Just pulled my tanks, main and aux. Was not too bad actually to pull them. Just get all the fuel out. I removed the sending unit and used a 50' of 3/8" clear vinyl hose and siphoned into my cars/trucks.
I can ensure you, that if aux. tank is pitted through, the main tank is right near it.
My tanks were coated, but that coating did not last or protect very well. I have sanded off the entire coating down to bare aluminum, fixed the pitted spots with Marine Tex, resanded and am in the process now of recoating the tanks with Coal Tar Epoxy.
I installed 1/4" by 1" wide PVC strips to the bottom with 5200 instead of the rubber strips that cause a reaction to the aluminum and caused some pitting. This was the recommended procedure by David Pascoe.
Installed new hoses that are ethanol safe. Used a 2" PVC coupler in the 1-1/2" ID fuel fill hoses with screws through the hose into the PVC to allow me to pull the new hose through the hull. That went fairly well also.
Should finish coating top and reseal sending units this weekend. One new Sending Unit from Wema and then let the Coal Tar Epoxy cure for a week, then re-install the tanks.
This is my second boat where I pulled the tanks. 1st boat, the tanks were not coated from factory. No more pitting on it than was on these with the coating, so not sure the factory coating was worth anything. The first boat tank was a 38 gallon tank and 20 years aged. Had one bad spot and lots of less minor spots to use marine tex with.
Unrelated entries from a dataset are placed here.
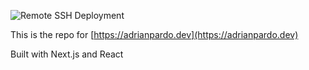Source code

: ![Remote SSH Deployment](https://github.com/apardo04/adrianpardo.dev-react/workflows/Remote%20SSH%20Deployment/badge.svg)

This is the repo for [https://adrianpardo.dev](https://adrianpardo.dev)

Built with Next.js and React


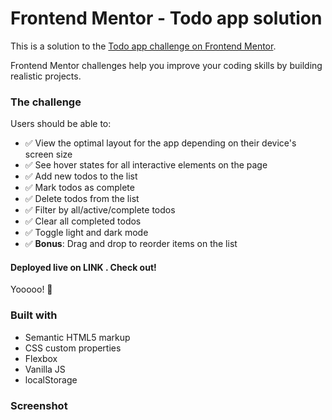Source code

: # Frontend Mentor - Todo app solution

This is a solution to the [Todo app challenge on Frontend Mentor](https://www.frontendmentor.io/challenges/todo-app-Su1_KokOW).

Frontend Mentor challenges help you improve your coding skills by building realistic projects.

### The challenge

Users should be able to:

- ✅ View the optimal layout for the app depending on their device's screen size
- ✅ See hover states for all interactive elements on the page
- ✅ Add new todos to the list
- ✅ Mark todos as complete
- ✅ Delete todos from the list
- ✅ Filter by all/active/complete todos
- ✅ Clear all completed todos
- ✅ Toggle light and dark mode
- ✅ **Bonus**: Drag and drop to reorder items on the list

#### Deployed live on **LINK** . Check out!

Yooooo! 🚀

### Built with

- Semantic HTML5 markup
- CSS custom properties
- Flexbox
- Vanilla JS
- localStorage

### Screenshot
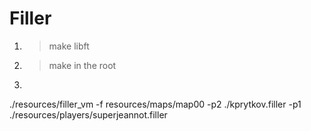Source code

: # Filler

1) > make libft
2) > make in the root
3) >
./resources/filler_vm -f resources/maps/map00 -p2 ./kprytkov.filler -p1 ./resources/players/superjeannot.filler

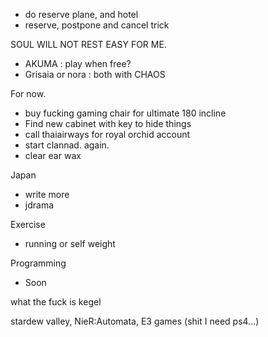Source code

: - do reserve plane, and hotel
- reserve, postpone and cancel trick

SOUL WILL NOT REST EASY FOR ME.
- AKUMA : play when free?
- Grisaia or nora : both with CHAOS

For now.
- buy fucking gaming chair for ultimate 180 incline
- Find new cabinet with key to hide things
- call thaiairways for royal orchid account
- start clannad. again.
- clear ear wax

Japan
- write more
- jdrama

Exercise
- running or self weight

Programming
- Soon

what the fuck is kegel



stardew valley, 
NieR:Automata,
E3 games (shit I need ps4...)


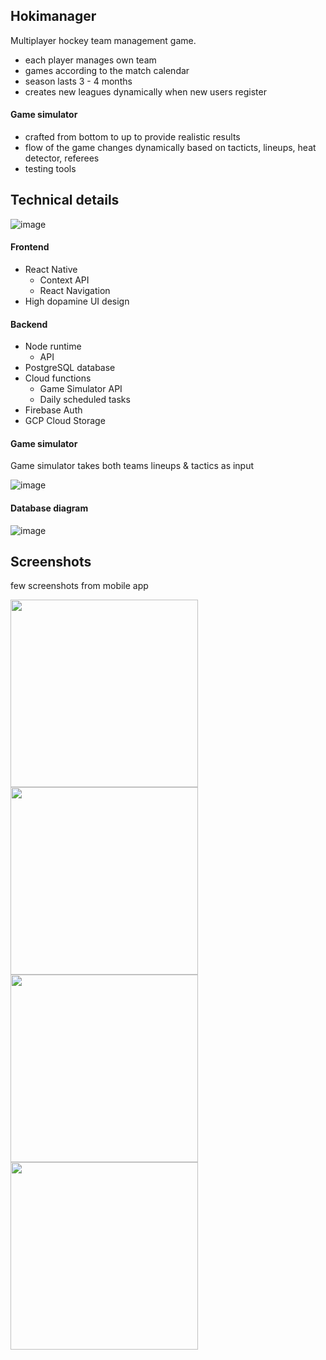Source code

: ## Hokimanager

Multiplayer hockey team management game.
- each player manages own team
- games according to the match calendar
- season lasts 3 - 4 months
- creates new leagues dynamically when new users register

#### Game simulator
- crafted from bottom to up to provide realistic results
- flow of the game changes dynamically based on tacticts, lineups, heat detector, referees
- testing tools

 
## Technical details

![image](https://github.com/svhein/Hokimanager-public/blob/main/images/Hokimanager_block_diagram.jpg)

#### Frontend

- React Native
  - Context API
  - React Navigation
- High dopamine UI design

#### Backend

- Node runtime
  - API
- PostgreSQL database
- Cloud functions
  - Game Simulator API
  - Daily scheduled tasks
- Firebase Auth
- GCP Cloud Storage
  

#### Game simulator

Game simulator takes both teams lineups & tactics as input

![image](https://github.com/svhein/Hokimanager-public/blob/main/images/GameSimulator_diagram.jpg)

#### Database diagram

![image](https://github.com/svhein/Hokimanager-public/blob/main/images/database_diagram.png)


## Screenshots

few screenshots from mobile app
<p float="left">
<img src='https://github.com/svhein/Hokimanager-public/blob/main/images/LineupView.jpg' width='300'>
<img src='https://github.com/svhein/Hokimanager-public/blob/main/images/ResultCenterScreen.jpg' width='300'>
<img src='https://github.com/svhein/Hokimanager-public/blob/main/images/GameScreen1.jpg' width='300'>
<img src='https://github.com/svhein/Hokimanager-public/blob/main/images/GameScreen2.jpg' width='300'>
</p>

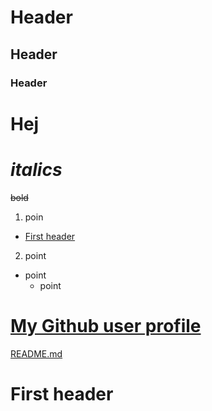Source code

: # Header
## **Header**
### **Header**
# **Hej**
# _italics_
~~bold~~
1. poin
* [First header](#first-header)
2. point
* point
    * point
# [My Github user profile](https://github.com/vattennmelonn)
[README.md](./daa/README.md)

# First header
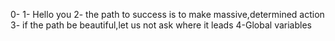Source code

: 0-<o>
1- Hello you
2- the path to success is to make massive,determined action
3- if the path be beautiful,let us not ask  where it leads
4-Global variables
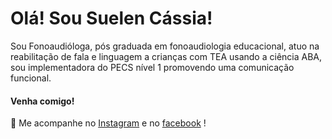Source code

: # Olá! Sou Suelen Cássia!
Sou Fonoaudióloga, pós graduada em fonoaudiologia educacional, atuo na reabilitação de fala e linguagem a crianças com TEA usando a ciência ABA, sou implementadora do PECS nível 1 promovendo uma comunicação funcional.
#### Venha comigo!
🤗 Me acompanhe no [Instagram](https://www.instagram.com/suelencassia.fono/) e no [facebook](https://fb.com/fonoaudiologa.suelencassia) !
The Grady tanks were in same shape at now 19 years, so seems the age for aluminum tanks to be pulled and re-coated. Actually, would prefer to do it earlier before some of the pitting occurs.
I highly recommend that you pull the tank and inspect/recoat it. Do not re-use the rubber straps due to the Carbon in the rubber is what reacts to the aluminum from what I was told. Save yourself a lot of $$ from having to replace the tank. They are not cheap.